Bug 1919061

Summary: [RFE] fence_vmware_soap: Add diag option to send NMI
Product: Red Hat Enterprise Linux 8 Reporter: Reid Wahl <nwahl>
Component: fence-agentsAssignee: Oyvind Albrigtsen <oalbrigt>
Status: ASSIGNED --- QA Contact: cluster-qe <cluster-qe>
Severity: medium Docs Contact:
Priority: medium    
Version: 8.3CC: cfeist, cluster-maint, mjuricek, sbradley
Target Milestone: rcKeywords: FutureFeature, Triaged
Target Release: 8.5   
Hardware: All   
OS: Linux   
Whiteboard:
Fixed In Version: Doc Type: Enhancement
Doc Text:
Story Points: ---
Clone Of: Environment:
Last Closed: Type: Feature Request
Regression: --- Mount Type: ---
Documentation: --- CRM:
Verified Versions: Category: ---
oVirt Team: --- RHEL 7.3 requirements from Atomic Host:
Cloudforms Team: --- Target Upstream Version:
Embargoed:

Description Reid Wahl 2021-01-22 02:28:58 UTC
Description of problem:

This is a request to add a `diag` option to fence_vmware_soap, analogous to the one used in fence_ipmilan. The idea is to send an NMI to the guest, in order to trigger a panic and collect a vmcore.

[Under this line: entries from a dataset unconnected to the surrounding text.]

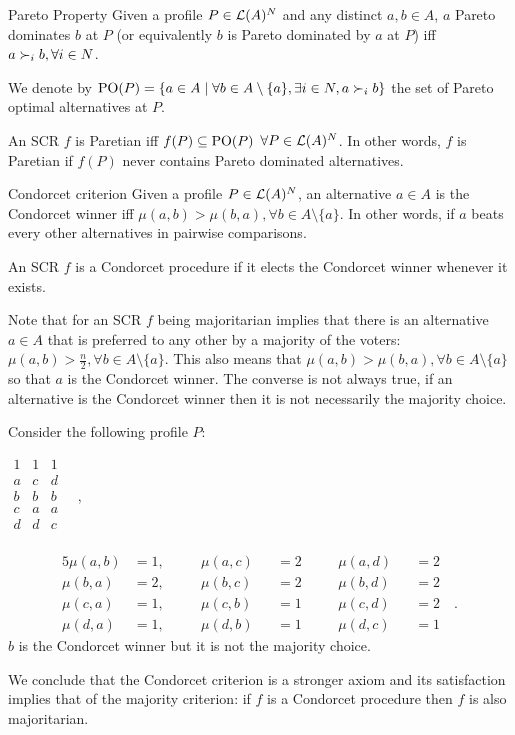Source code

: 	\begin{genthm}{Pareto Property}
	Given a profile $P\in\mathcal{L}(A)^{N}$ and any distinct $a,b\in A$, $a$ Pareto dominates $b$ at $P$ (or equivalently $b$ is Pareto dominated by $a$ at $P$) iff $a \prefi b,\forall i\in N$.
	
	We denote by $\paretopt(P)= \set{a \in A \suchthat \forall b \in A\setminus\{a\}, \exists i \in N, a \pref_i b}$ the set of Pareto optimal alternatives at $P$.
	
	An \acs{SCR} $f$ is Paretian iff $f(P)\subseteq\text{PO}(P)$ $\forall P\in\mathcal{L}(A)^{N}$. In other words, $f$ is Paretian if $f(P)$ never contains Pareto dominated alternatives.	
	\end{genthm} 
	
	\begin{genthm}{Condorcet criterion}
	Given a profile $P\in\mathcal{L}(A)^{N}$, an alternative $a\in A$ is the Condorcet winner iff $\mu(a,b)> \mu(b,a), \forall b\in{A\setminus{\{a\}}}$. In other words, if $a$ beats every other alternatives in pairwise comparisons.
	
	An \acs{SCR} $f$ is a Condorcet procedure if it elects the Condorcet winner whenever it exists.	
	\end{genthm}

	Note that for an \acs{SCR} $f$ being majoritarian implies that there is an alternative $a \in A$ that is preferred to any other by a majority of the voters: $\mu(a,b)> \frac{n}{2}, \forall b\in{A\setminus{\{a\}}}$. This also means that $\mu(a,b)> \mu(b,a), \forall b\in{A\setminus{\{a\}}}$ so that $a$ is the Condorcet winner.
	The converse is not always true, if an alternative is the Condorcet winner then it is not necessarily the majority choice.
	\begin{example}
		\label{ex:condorcetMaj}
		Consider the following profile $P$:
		\begin{center}
			$
			\begin{array}{ccc}
				1 & 1 & 1 \\
				a &	c & d \\
				b &	b & b \\
				c &	a & a \\
				d & d & c \\
			\end{array} \quad, 
			$
		\end{center}
		\begin{alignat*}{5}
			\mu(a,b)&=1, \quad && \mu(a,c)&&=2  \quad && \mu(a,d)&&=2 \\ 
			\mu(b,a)&=2, \quad && \mu(b,c)&&=2  \quad && \mu(b,d)&&=2  \\
			\mu(c,a)&=1, \quad && \mu(c,b)&&=1  \quad && \mu(c,d)&&=2  \quad.\\
			\mu(d,a)&=1, \quad && \mu(d,b)&&=1  \quad && \mu(d,c)&&=1 
		\end{alignat*}
		$b$ is the Condorcet winner but it is not the majority choice.
	\end{example}
	We conclude that the Condorcet criterion is a stronger axiom and its satisfaction implies that of the majority criterion: if $f$ is a Condorcet procedure then $f$ is also majoritarian. 
	
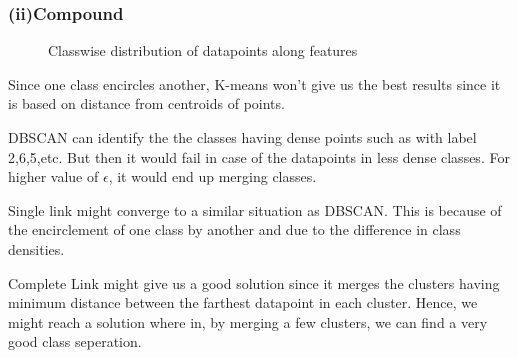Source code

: \documentclass[paper=a4, fontsize=11pt]{scrartcl}
\numberwithin{equation}{section}		%
\numberwithin{figure}{section}			%
\numberwithin{table}{section}				%
\begin{document}
\subsubsection*{(ii)Compound}
\begin{figure}[H]
  \centering
  \hfill
  \caption*{Classwise distribution of datapoints along features}
\end{figure}

Since one class encircles another, K-means won't give us the best results since it is based on distance from centroids of points.

DBSCAN can identify the the classes having dense points such as with label 2,6,5,etc. But then it would fail in case of the datapoints in less dense classes. For higher value of $\epsilon$, it would end up merging classes.

Single link might converge to a similar situation as DBSCAN. This is because of the encirclement of one class by another and due to the difference in class densities.

Complete Link might give us a good solution since it merges the clusters having minimum distance between the farthest datapoint in each cluster. Hence, we might reach a solution where in, by merging a few clusters, we can find a very good class seperation.
\end{document}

This appears to be possible with the SendNMI endpoint for the SOAP API.
  - https://code.vmware.com/apis/42/vsphere/doc/vim.VirtualMachine.html#sendNMI

As much as I would love to add this feature to fence_vmware_rest, as far as I can tell this feature is missing from the REST API. If someone finds a way to send an NMI via the REST API, then let's try to add this in the REST agent.
  - https://developer.vmware.com/docs/vsphere-automation/latest/vcenter/operation-index/

-----

Version-Release number of selected component (if applicable):

fence-agents-vmware-soap-4.2.1-53.el8_3.1

-----

How reproducible:

N/A / always

-----

Steps to Reproduce:

Run fence_vmware_soap with `-o diag`.

-----

Actual results:

# fence_vmware_soap -a vcenter.gsslab.brq.redhat.com -l gssuser -p <pw> --ssl-insecure -o diag -n my-vm-name
2021-01-21 18:25:52,338 ERROR: Failed: Unrecognised action 'diag'

2021-01-21 18:25:52,339 ERROR: Please use '-h' for usage

-----

Expected results:

An NMI is sent to the VM. If kdump is configured and the guest OS is configured to panic on NMI, then a vmcore is generated.

Comment 2 Reid Wahl 2021-01-22 05:02:27 UTC
This might not be possible. I performed two tests against nwahl-rhel-7-node1 and got the following result in the vCenter log both times: "The requested operation is not implemented by the server."

Based on the below GitHub issue, SendNMI might only be supported on the ESXi host rather than on the vCenter. Another very unfortunate VMware API limitation if so.
  - https://github.com/vmware/pyvmomi/issues/726

There seems to be some kind of workaround involving vm-support that I haven't tested yet and that may or may not be viable.
  - https://gist.github.com/prziborowski/1a8ee0e3e4185e07f208212fcc083078


This BZ is just a nice-to-have anyway. Adding the feature looked simple enough until the "not implemented" error.